И в тишине садика, в котором не было ни одного дерева, ясно и четко куковала кукушка. Она размеренно и уверенно колдовала Рубахину долгую жизнь. Это был тот таинственный голос, который дал ему силы там, на столбе, в страшные минуты, когда земля содрогалась от взрывов и пули взрывали пыль на дороге. Бантик в косичке крошечной девочки был такой зелененький, как эта зелень на узких грядках, а за спиной девочки куковала кукушка, наполняя все своим победным кукованьем.

Девочка с удивлением, морща бровки, смотрела, как огромный, тяжелый дядя в рваном комбинезоне легким движением отстранил ее и, просунув голову, оглядывал комнату. Отодвинувшись и не зная, что делать — заплакать или закричать, смотрела девочка, как этот дядя, соскочивший с машины, не отрываясь глядит на старые большие часы, под которыми качались гири, а наверху, высунув желтую смешную голову, маленькая птичка кланяется в окошко своего домика и выстукивает своим кукованьем, что сейчас в мире одиннадцать часов.

— Это твоя кукушка? — спросил Рубахин.

Девочка, от растерянности забывшая заплакать, ответила медленно:

— Моя.

— Береги ее, — сказал Рубахин. — Эх ты, маленькая!..

И, поцеловав девочку, он быстро зашагал к «пикапу», где все с недоумением следили за ним. Он влез в «пикап» и сказал:

— Пошел дальше...

— Знакомая, что ли? — спросил Андреев, сморкаясь в большой клетчатый платок и вытирая пыль со лба.

— Знакомая, — ответил Рубахин не сразу, — кукушка!

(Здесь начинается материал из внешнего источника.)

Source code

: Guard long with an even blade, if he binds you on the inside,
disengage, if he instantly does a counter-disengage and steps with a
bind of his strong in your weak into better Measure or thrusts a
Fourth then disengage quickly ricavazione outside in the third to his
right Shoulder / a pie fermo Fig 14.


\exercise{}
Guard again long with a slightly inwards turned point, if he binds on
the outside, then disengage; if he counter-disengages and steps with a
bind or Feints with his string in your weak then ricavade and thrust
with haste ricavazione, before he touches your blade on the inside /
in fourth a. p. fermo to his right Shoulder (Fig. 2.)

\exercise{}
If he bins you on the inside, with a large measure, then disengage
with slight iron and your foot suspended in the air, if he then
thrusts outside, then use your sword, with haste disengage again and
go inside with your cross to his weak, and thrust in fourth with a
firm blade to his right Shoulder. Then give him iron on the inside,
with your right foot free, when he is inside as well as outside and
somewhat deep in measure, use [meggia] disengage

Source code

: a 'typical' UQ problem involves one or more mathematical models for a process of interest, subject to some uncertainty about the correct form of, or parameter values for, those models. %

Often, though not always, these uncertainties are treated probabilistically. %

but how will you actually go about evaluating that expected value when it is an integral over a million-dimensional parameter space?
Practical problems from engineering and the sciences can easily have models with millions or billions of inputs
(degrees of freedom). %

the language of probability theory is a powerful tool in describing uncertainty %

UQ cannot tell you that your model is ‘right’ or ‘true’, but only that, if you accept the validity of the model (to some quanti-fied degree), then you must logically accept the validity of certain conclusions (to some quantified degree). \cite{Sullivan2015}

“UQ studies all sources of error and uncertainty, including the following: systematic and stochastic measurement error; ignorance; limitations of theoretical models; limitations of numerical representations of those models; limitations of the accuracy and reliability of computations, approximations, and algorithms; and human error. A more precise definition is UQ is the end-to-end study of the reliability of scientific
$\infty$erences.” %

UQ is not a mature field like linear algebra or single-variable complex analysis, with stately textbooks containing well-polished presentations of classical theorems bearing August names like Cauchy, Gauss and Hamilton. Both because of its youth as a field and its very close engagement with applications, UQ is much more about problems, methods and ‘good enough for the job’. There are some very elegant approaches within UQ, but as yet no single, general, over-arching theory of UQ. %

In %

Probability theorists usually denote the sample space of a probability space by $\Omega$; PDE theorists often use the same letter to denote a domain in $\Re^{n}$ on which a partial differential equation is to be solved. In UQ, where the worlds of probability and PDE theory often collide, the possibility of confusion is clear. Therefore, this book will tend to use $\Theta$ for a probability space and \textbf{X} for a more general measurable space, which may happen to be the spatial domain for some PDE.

— Ну, уж ты скажешь! — сказал Андреев. — И совсем девчонка на кукушку не похожа. Правда, из окна, как из гнезда, глядит, но уж кукушка — нет, совсем не похожа.

«Пикап» тронулся.

Девушка на крыше

Она была самая обыкновенная девушка, каких много в Ленинграде. Вы встретите сейчас их целые стайки. Одни чинно идут в ногу и поют красноармейские песни, у других на плечах лопаты и кирки — они направляются строить дзот на углу улицы, известной вам с детства, третьи стоят в очереди в кино, где показывают «Богатую невесту». У них загорелые щеки и лукавые глаза, сильные руки и какая-то особая подобранность. Они легко краснеют, но смутить их трудно. За острым словом они в карман не лезут. Видали они такое за время осады, что опыт их равен опытам их мамаш и бабушек, сложенным вместе. Почти все они умеют стрелять или знают санитарное дело. Те, что в военной форме, гордятся ею на зависть штатским подругам, но мечтают втайне о новых шляпах и платьях и все не прочь потанцевать в свободный час.

Наташа была такой же, одной из тысяч. Я разговорился с ней случайно и совсем не как корреспондент. У меня не было никакого желания вытаскивать из кармана записную книжку и карандаш. Но все-таки я спросил ее:

— Что ж вы делали этот год?

— Я сидела на крыше, — ответила она серьезно, и в честных серых глазах было написано, что она говорит правду.

— Она, как кошка, любит бегать по крыше, — сказала ее подружка, смеясь.

— Я не кошка, — ответила она, — кошек в городе больше нет, а у меня на крыше был пост, и я с прошлой осени охраняла свой объект.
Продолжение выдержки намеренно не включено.